It is also vital that people feel safe and secure when walking at night, so we must tackle the issues of crime and antisocial behaviour, which are soaring under this Government. We need to rebuild neighbourhood policing to increase the number of police and police community support officers in community teams so that people can be confident that someone will always be there to help them to remain safe. Government, both local and national, must do what they can to improve routes and roads so that people can feel safe walking and cycling, instead of driving. They must also ensure that penalties for breaking the law when driving are strong deterrents. Failure to stop after an accident and give details and failure to report an accident are an offence, which carries a maximum penalty of an unlimited fine and/or six months’ imprisonment.
I congratulate my hon. Friend the Member for North Devon (Selaine Saxby) on securing this debate, which is of great importance to my North West Norfolk constituents and to Members across the House. I want to focus particularly on the sentence for causing death by dangerous driving. In the Police, Crime, Sentencing and Courts Act 2022, Parliament legislated to increase the maximum sentence for this crime from 14 years to life imprisonment, which we did to reflect the devastation that such crimes inflict. The sentencing guidelines issued for that change have a range for the category A offence—the most serious offence —from eight to 18 years.
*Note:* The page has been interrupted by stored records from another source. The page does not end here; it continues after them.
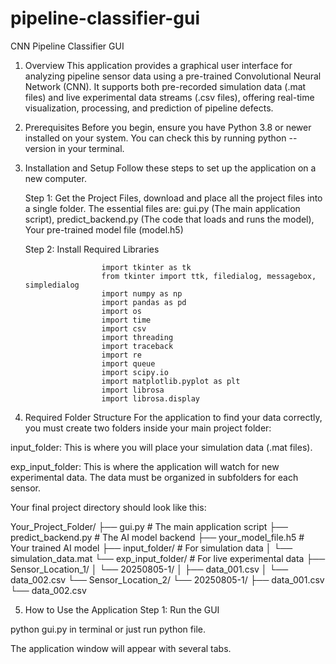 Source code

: # pipeline-classifier-gui

CNN Pipeline Classifier GUI
1. Overview
This application provides a graphical user interface for analyzing pipeline sensor data using a pre-trained Convolutional Neural Network (CNN). It supports both pre-recorded simulation data (.mat files) and live experimental data streams (.csv files), offering real-time visualization, processing, and prediction of pipeline defects.

2. Prerequisites
Before you begin, ensure you have Python 3.8 or newer installed on your system. You can check this by running python --version in your terminal.

3. Installation and Setup
Follow these steps to set up the application on a new computer.

    Step 1: Get the Project Files, download and place all the project files into a single folder. The essential files are: gui.py (The main      application script), predict_backend.py (The code that loads and runs the model), Your pre-trained model file (model.h5)
    
    Step 2: Install Required Libraries

                        import tkinter as tk
                        from tkinter import ttk, filedialog, messagebox, simpledialog
                        import numpy as np
                        import pandas as pd
                        import os
                        import time
                        import csv
                        import threading
                        import traceback
                        import re
                        import queue
                        import scipy.io
                        import matplotlib.pyplot as plt
                        import librosa
                        import librosa.display

4. Required Folder Structure
For the application to find your data correctly, you must create two folders inside your main project folder:

input_folder: This is where you will place your simulation data (.mat files).

exp_input_folder: This is where the application will watch for new experimental data. The data must be organized in subfolders for each sensor.

Your final project directory should look like this:

Your_Project_Folder/
├── gui.py                      # The main application script
├── predict_backend.py          # The AI model backend
├── your_model_file.h5          # Your trained AI model
├── input_folder/               # For simulation data
│   └── simulation_data.mat
└── exp_input_folder/           # For live experimental data
    ├── Sensor_Location_1/
    │   └── 20250805-1/
    │       ├── data_001.csv
    │       └── data_002.csv
    └── Sensor_Location_2/
        └── 20250805-1/
            ├── data_001.csv
            └── data_002.csv
            
5. How to Use the Application
Step 1: Run the GUI

python gui.py in terminal or just run python file.

The application window will appear with several tabs.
Are those guidelines effective, and are judges following them? In the case of my constituent, Summer Mace, I do not think so. I confirm that it is not an active case. Three members of Summer’s family—her mother, sister and stepfather—were killed by a dangerous driver. Having had an Adjournment debate on this case, I return to it to highlight the devastating impact on Summer, her family and her friends, and the inadequate sentence imposed. The judge rightly classed this as a category A offence, owing to a prolonged, persistent and deliberate course of very bad driving. There were six aggravating factors in the case: three people were killed; greatly excessive speed was used; the driver knew he was deprived of sufficient sleep; he had consumed drugs above the legal limit; he had previous convictions for motoring offences; and he was on police bail for a driving offence at the time, breaking the curfew to commit the crime. The only mitigating factor was a letter he sent to the court—not even to the family.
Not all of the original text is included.